Passengers now have a bit more choice in ‘premium’ coach travel: www.getasnap.com

A new start up Sn-Ap has kicked off offering on demand coach travel. I saw one of their coaches on Blackfriars Bridge last week. All part of the new on demand services springing up in quite a few places. Will be very interested to see how passengers rate and use this.

The development of this service is of real interest to us as we prepare to publish our work with Heathrow Airport and the Department for Transport on why passengers do or don’t choose coach to get to the airport.

Choices like this are going to become much more of an issue as sustainable access to airports and major rail stations moves up the consumer agenda.

Air quality problems are not going away and more choice needs to be offered up if passengers are going to change travel habits that help contribute to congestion issues (that often frustrate the punctuality of public transport).

We all choose transport modes around how the four ‘C’s apply to us: cost, choice, convenience and control. If the car and personal taxi are to be challenged by other forms of shared transport there need to be significant wider changes to make other modes of transport the better choice.

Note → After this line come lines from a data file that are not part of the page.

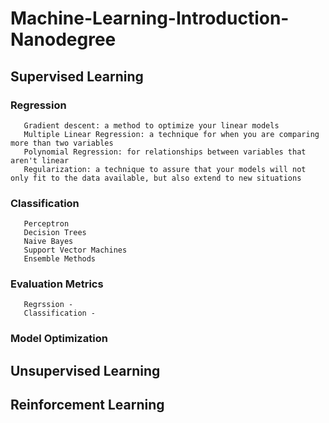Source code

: # Machine-Learning-Introduction-Nanodegree
## Supervised Learning
   ### Regression
       Gradient descent: a method to optimize your linear models
       Multiple Linear Regression: a technique for when you are comparing more than two variables
       Polynomial Regression: for relationships between variables that aren't linear
       Regularization: a technique to assure that your models will not only fit to the data available, but also extend to new situations
   
   ### Classification
       Perceptron
       Decision Trees
       Naive Bayes
       Support Vector Machines
       Ensemble Methods
   ### Evaluation Metrics
       Regrssion - 
       Classification - 
   ### Model Optimization
       

## Unsupervised Learning
## Reinforcement Learning
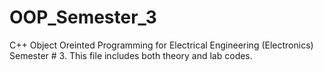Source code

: # OOP_Semester_3
C++ Object Oreinted Programming for Electrical Engineering (Electronics) Semester # 3.
This file includes both theory and lab codes.

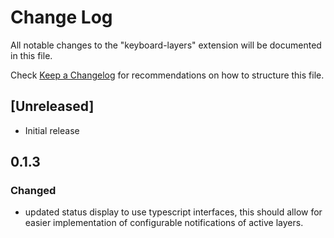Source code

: # Change Log

All notable changes to the "keyboard-layers" extension will be documented in this file.

Check [Keep a Changelog](http://keepachangelog.com/) for recommendations on how to structure this file.

## [Unreleased]

- Initial release

## 0.1.3
### Changed
- updated status display to use typescript interfaces, this should allow for easier implementation of configurable notifications of active layers.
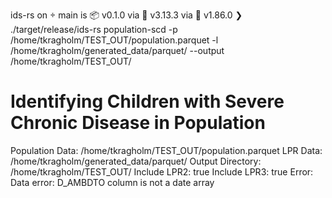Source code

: ids-rs on  main is 📦 v0.1.0 via 🐍 v3.13.3 via 🦀 v1.86.0
❯ ./target/release/ids-rs population-scd -p /home/tkragholm/TEST_OUT/population.parquet -l /home/tkragholm/generated_data/parquet/ --output /home/tkragholm/TEST_OUT/

Identifying Children with Severe Chronic Disease in Population
==============================================================
Population Data: /home/tkragholm/TEST_OUT/population.parquet
LPR Data: /home/tkragholm/generated_data/parquet/
Output Directory: /home/tkragholm/TEST_OUT/
Include LPR2: true
Include LPR3: true
Error: Data error: D_AMBDTO column is not a date array

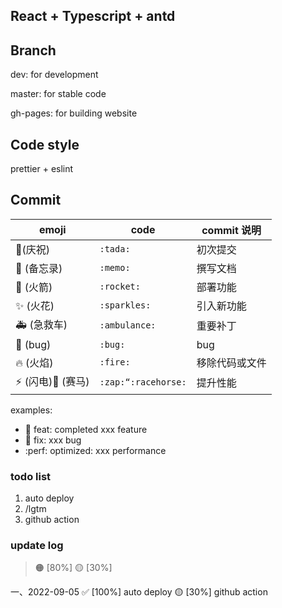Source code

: ## React + Typescript + antd

## Branch

dev: for development

master: for stable code

gh-pages: for building website

## Code style

prettier + eslint

## Commit

| emoji              | code                | commit 说明    |
| ------------------ | ------------------- | -------------- |
| 🎉(庆祝)           | `:tada:`            | 初次提交       |
| 📝 (备忘录)        | `:memo:`            | 撰写文档       |
| 🚀 (火箭)          | `:rocket:`          | 部署功能       |
| ✨ (火花)          | `:sparkles:`        | 引入新功能     |
| 🚑 (急救车)        | `:ambulance:`       | 重要补丁       |
| 🐛 (bug)           | `:bug:`             | bug            |
| 🔥 (火焰)          | `:fire:`            | 移除代码或文件 |
| ⚡ (闪电)🐎 (赛马) | `:zap:“:racehorse:` | 提升性能       |

examples:

- :rocket: feat: completed xxx feature
- :bug: fix: xxx bug
- :perf: optimized: xxx performance

### todo list

1. auto deploy
2. /lgtm
3. github action

### update log

> 🟠 [80%]
> 🟡 [30%]

一、2022-09-05
✅ [100%] auto deploy
🟡 [30%] github action

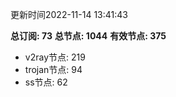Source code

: 更新时间2022-11-14 13:41:43

**总订阅: 73**
**总节点: 1044**
**有效节点: 375**
- v2ray节点: 219
- trojan节点: 94
- ss节点: 62
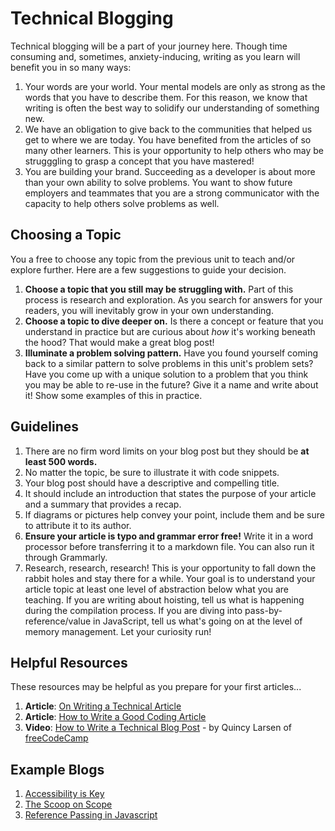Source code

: # Technical Blogging

Technical blogging will be a part of your journey here. Though time consuming and, sometimes, anxiety-inducing, writing as you learn will benefit you in so many ways:
  1. Your words are your world. Your mental models are only as strong as the words that you have to describe them. For this reason, we know that writing is often the best way to solidify our understanding of something new.
  2. We have an obligation to give back to the communities that helped us get to where we are today. You have benefited from the articles of so many other learners. This is your opportunity to help others who may be strugggling to grasp a concept that you have mastered! 
  3. You are building your brand. Succeeding as a developer is about more than your own ability to solve problems. You want to show future employers and teammates that you are a strong communicator with the capacity to help others solve problems as well.

## Choosing a Topic
You a free to choose any topic from the previous unit to teach and/or explore further. Here are a few suggestions to guide your decision. 
  1. **Choose a topic that you still may be struggling with.** Part of this process is research and exploration. As you search for answers for your readers, you will inevitably grow in your own understanding.
  2. **Choose a topic to dive deeper on.** Is there a concept or feature that you understand in practice but are curious about _how_ it's working beneath the hood? That would make a great blog post!
  3. **Illuminate a problem solving pattern.** Have you found yourself coming back to a similar pattern to solve problems in this unit's problem sets? Have you come up with a unique solution to a problem that you think you may be able to re-use in the future? Give it a name and write about it! Show some examples of this in practice.

## Guidelines
1. There are no firm word limits on your blog post but they should be **at least 500 words.**
2. No matter the topic, be sure to illustrate it with code snippets.
3. Your blog post should have a descriptive and compelling title.
4. It should include an introduction that states the purpose of your article and a summary that provides a recap.
5. If diagrams or pictures help convey your point, include them and be sure to attribute it to its author.
6. **Ensure your article is typo and grammar error free!** Write it in a word processor before transferring it to a markdown file. You can also run it through Grammarly.
7. Research, research, research! This is your opportunity to fall down the rabbit holes and stay there for a while. Your goal is to understand your article topic at least one level of abstraction below what you are teaching. If you are writing about hoisting, tell us what is happening during the compilation process. If you are diving into pass-by-reference/value in JavaScript, tell us what's going on at the level of memory management. Let your curiosity run!

## Helpful Resources
These resources may be helpful as you prepare for your first articles...
  1. **Article**: [On Writing a Technical Article](https://medium.com/@fionnachan/on-writing-a-technical-article-4ab83e774fb8)
  2. **Article**: [How to Write a Good Coding Article](https://zellwk.com/blog/writing-good-coding-articles/)
  3. **Video**: [How to Write a Technical Blog Post](https://www.youtube.com/watch?v=YODPgBadj80) - by Quincy Larsen of [freeCodeCamp](https://www.freecodecamp.org/)
  
## Example Blogs
1. [Accessibility is Key](https://dev.to/seal125/accessibility-is-key-198b)
2. [The Scoop on Scope](https://dev.to/cs_carms/the-scoop-on-scope-in-javascript-2g2j)
3. [Reference Passing in Javascript](https://dev.to/paulsobers23/reference-passing-in-javascript-2jca)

When councils come up with schemes to increase the cost of town centre parking to drive down demand and congestion, businesses and campaigners often argue it will drive people away at a time when every effort is required to increase footfall. So it was heartening to read this week that in Poole bus patronage has risen and car parking ticket sales have fallen since charges were controversially increased in April 2017.

On a related theme, it was also encouraging to learn also this week that more than 30,000 journeys (made by over 12,000 registered users of the app) have been made on PickMeUp, the Oxford Bus Company’s ground-breaking on-demand ride-sharing service since it launched on June 25th.  This service – the largest scheme of its kind to be launched so far by a UK bus company – enables passengers in eastern Oxford to summon buses to pick them up on a street corner of their choice, to go to a bespoke destination. The average response time is currently around 10 to 15 minutes.